What kind of a nation--what kind of people--do we want to be? Not just the idealized version offering temporary comfort, but the kind where we walk the talk.
Tuesday, on a 110-degree day underground in the Times Square subway station in Manhattan, I saw a young man--he appeared to be around 20--whose forearms had been severed in some type of accident. He was begging for money to buy prostheses.
I just don't understand how it is possible for Americans to reconcile scenes like this with the disgraceful spectacle of of politicians in Washington talking about cutting Medicaid and other 'entitlements' to reduce the budget deficit. The walking wounded are not rare sights in cities these days. Struggling old people who obviously need wheelchairs, severely wounded veterans of different generations, homeless people of varying age....
How does the so-called Christian right sleep at night?...
Something has gone profoundly wrong, in the deepest moral sense, in this wealthy country--still wealthy, in spite of everything--when our social safety net is so shredded that anyone walks around with stumps below his elbows because he cannot afford what modern medicine is easily capable of providing....
One thing that has surely gone wrong is the increasing capacity of the most ignorant American politicians to turn their callousness into a selling point. Rep. Michele Bachmann has the chutzpah to insist that the real moral issue of our time is not the vast disparity between rich and poor but such earthshaking matters as children being exposed to the sight of devoted gay couples. As guilty as Bachmann are the voters who elect whited sepulchers and give them the power to inflict more suffering on those they consider marginal and unimportant.
A powerful statement written by Susan Jacoby more than two years ago carries just as much of an impact today amid the ongoing demonization of a legislative attempt to expand [quite clumsily at the outset, to be sure] health-care coverage for tens of millions of fellow citizens.
Forty-something-plus attempts by the Republican Party to defund a health-care plan whose success they fear far more than its implementation--because too many adhere to a political philosophy becoming more irrelevant with each added complexity in our world--and there is not a single proposal offered as an alternative.
Thirty-plus million people lacking health coverage?
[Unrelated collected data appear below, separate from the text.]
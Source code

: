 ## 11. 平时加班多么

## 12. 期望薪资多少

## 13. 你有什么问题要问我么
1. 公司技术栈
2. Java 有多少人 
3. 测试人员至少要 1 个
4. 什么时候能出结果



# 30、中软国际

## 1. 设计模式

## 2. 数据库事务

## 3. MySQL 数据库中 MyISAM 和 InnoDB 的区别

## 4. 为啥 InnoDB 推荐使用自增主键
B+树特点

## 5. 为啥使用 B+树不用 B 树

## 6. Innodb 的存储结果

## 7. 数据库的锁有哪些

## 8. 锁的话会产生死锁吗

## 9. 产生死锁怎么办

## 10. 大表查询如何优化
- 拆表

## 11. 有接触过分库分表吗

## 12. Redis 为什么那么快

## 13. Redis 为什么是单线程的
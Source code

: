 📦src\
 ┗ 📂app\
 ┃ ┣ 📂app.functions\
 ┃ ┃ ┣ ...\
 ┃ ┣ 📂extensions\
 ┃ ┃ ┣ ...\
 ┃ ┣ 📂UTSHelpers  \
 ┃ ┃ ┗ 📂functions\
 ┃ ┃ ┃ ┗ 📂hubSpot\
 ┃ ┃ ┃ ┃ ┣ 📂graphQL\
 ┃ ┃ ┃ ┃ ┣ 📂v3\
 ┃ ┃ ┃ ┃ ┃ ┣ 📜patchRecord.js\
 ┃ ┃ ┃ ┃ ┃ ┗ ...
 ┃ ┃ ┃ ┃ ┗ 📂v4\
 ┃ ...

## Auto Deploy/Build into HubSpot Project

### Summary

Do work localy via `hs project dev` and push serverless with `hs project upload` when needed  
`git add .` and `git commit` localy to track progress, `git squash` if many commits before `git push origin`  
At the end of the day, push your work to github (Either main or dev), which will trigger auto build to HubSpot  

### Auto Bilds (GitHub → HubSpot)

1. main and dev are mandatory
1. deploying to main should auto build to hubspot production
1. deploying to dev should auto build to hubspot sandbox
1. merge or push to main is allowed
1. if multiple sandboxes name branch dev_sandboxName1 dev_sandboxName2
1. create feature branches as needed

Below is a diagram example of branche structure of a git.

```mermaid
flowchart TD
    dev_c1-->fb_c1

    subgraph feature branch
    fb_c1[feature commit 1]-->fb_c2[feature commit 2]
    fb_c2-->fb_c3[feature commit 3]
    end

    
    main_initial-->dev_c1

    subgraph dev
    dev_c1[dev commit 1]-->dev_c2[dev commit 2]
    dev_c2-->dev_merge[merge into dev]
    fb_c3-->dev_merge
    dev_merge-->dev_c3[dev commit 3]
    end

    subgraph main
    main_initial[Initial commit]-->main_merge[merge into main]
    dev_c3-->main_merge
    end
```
Ever-rising health-care costs causing far more economic damage now and long-term?
Finding solutions to help all those people or help drive down costs, which for all intents and purposes are the highest in the history of civilization?
Ideology is what counts.
Real-world and real-life consequences to not just the tens of millions of fellow citizens uninsured, but to the rest of us (and our children, and th eirs as well) who in one way or another bear the costs?
Ideology is what counts. That's it.
How indeed do these "leaders" and their loudly pious supporters sleep at night knowing that, every day, their efforts to turn this nation into the manifestation of their most narrow-minded, mean-spirited, and ignorant ideological principles harm millions of innocents in order to protect the few most-privileged?
Patriotic? Exceptional? Christian?
Embarrassing and shameful is much more accurate.
In a recent [and outstanding] article by David Firestone on the deficit, he pointed out that Republicans in Congress had just blocked legislation that provided for an expansion of medical and education benefits for our military veterans. Such a shame that they are being asked to sacrifice even more in order that we all pitch in to reduce the budget deficit.
True patriots would make that sacrifice, right?
Genuine leaders, of course, wouldn't lie to the public and proclaim that more spending will only cause our deficit to spiral further out of control, knowing full well that it is doing nothing of the sort. But when facts get in the way of witless ideology to protect the wealthy and the powerful at the expense of " everyone else, facts are a convenient casualty.
Contemporary conservatism is first and foremost about shrinking the size and reach of the federal government. This mission, let us be clear, is an ideological one. It does not emerge out of an attempt to solve real-world problems, such as managing increasing deficits or finding revenue to pay for entitlements built into the structure of federal legislation.